Type Level Merge Sort (Haskell)

The recently presented Haskell library superrecord is still under heavy development and making great progress. While working on it we noticed that application code using the library would become very slow to compile when the record size exceeded 10 fields. Without any deeper thought, I guessed that the current type level insertion sort (which is O(n^2) in worse case complexity) was at fault. This turned out to be wrong, but I still implemented a more efficient merge sort at type level and would like to share the journey as it was quite fun.

Motivation

Just for as a quick recall, records in superrecord are represented as lists of type level pairs, one holding the key and one the type of the value. For example:

type Example = Record '["int" := Int, "foo" := String]

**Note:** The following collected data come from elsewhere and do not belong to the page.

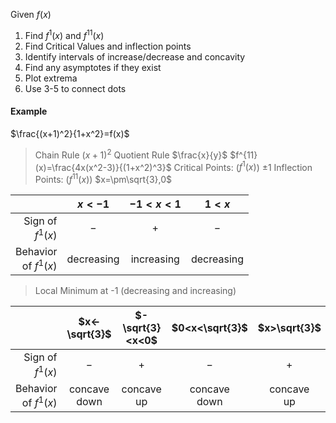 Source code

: Given $f(x)$
1. Find $f^1(x)$ and $f^11(x)$
2. Find Critical Values and inflection points
3. Identify intervals of increase/decrease and concavity
4. Find any asymptotes if they exist
5. Plot extrema
6. Use 3-5 to connect dots
#### Example
$\frac{(x+1)^2}{1+x^2}=f(x)$
> Chain Rule $(x+1)^2$
> Quotient Rule $\frac{x}{y}$
> $f^{11}(x)=\frac{4x(x^2-3)}{(1+x^2)^3}$
> Critical Points: ($f^1(x)$) $\pm1$
> Inflection Points: ($f^{11}(x)$) $x=\pm\sqrt{3},0$

|                         |   $x<-1$   |  $-1<x<1$  |   $1<x$    |
| -----------------------:|:----------:|:----------:|:----------:|
|     Sign of<br>$f^1(x)$ |    $-$     |    $+$     |    $-$     |
| Behavior<br>of $f^1(x)$ | decreasing | increasing | decreasing |

> Local Minimum at -1 (decreasing and increasing)

|                         |  $x<-\sqrt{3}$  | $-\sqrt{3}<x<0$ | $0<x<\sqrt{3}$  | $x>\sqrt{3}$  |
| -----------------------:|:---------------:|:---------------:|:---------------:|:-------------:|
|     Sign of<br>$f^1(x)$ |       $-$       |       $+$       |       $-$       |      $+$      |
| Behavior<br>of $f^1(x)$ | concave<br>down |  concave<br>up  | concave<br>down | concave<br>up |

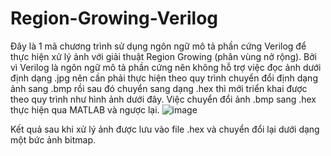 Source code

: # Region-Growing-Verilog
Đây là 1 mã chương trình sử dụng ngôn ngữ mô tả phần cứng Verilog để thực hiện xử lý ảnh với giải thuật Region Growing (phân vùng nở rộng).
Bởi vì Verilog là ngôn ngữ mô tả phần cứng nên không hỗ trợ việc đọc ảnh dưới định dạng .jpg nên cần phải thực hiện theo quy trình chuyển đổi định dạng ảnh sang .bmp rồi sau đó chuyển sang dạng .hex thì mới triển khai được theo quy trình như hình ảnh dưới đây.
Việc chuyển đổi ảnh .bmp sang .hex thực hiện qua MATLAB và ngược lại.
![image](https://github.com/user-attachments/assets/ebd81024-3557-4665-880f-d5a52d548d9b)

Kết quả sau khi xử lý ảnh được lưu vào file .hex và chuyển đổi lại dưới dạng một bức ảnh bitmap.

(For more information see the original post)

Our goal is now to write a type family that given a type level list like '["int" := Int, "foo" := String], it returns '[ "foo" := String, "int" := Int] ("int" > "foo"). Thus we want to implement:

type family FieldListSort (xs :: [*]) :: [*] where
    -- implementation missing

The reason we need this is that the user does not need to provide the fields in order of the type when construction a record.

Basics

If we look at a Wikipedia implementation of a “Top-down implementation using lists”, we read:

Pseudocode for top down merge sort algorithm which recursively divides the input list into smaller sublists until the sublists are trivially sorted, and then merges the sublists while returning up the call chain.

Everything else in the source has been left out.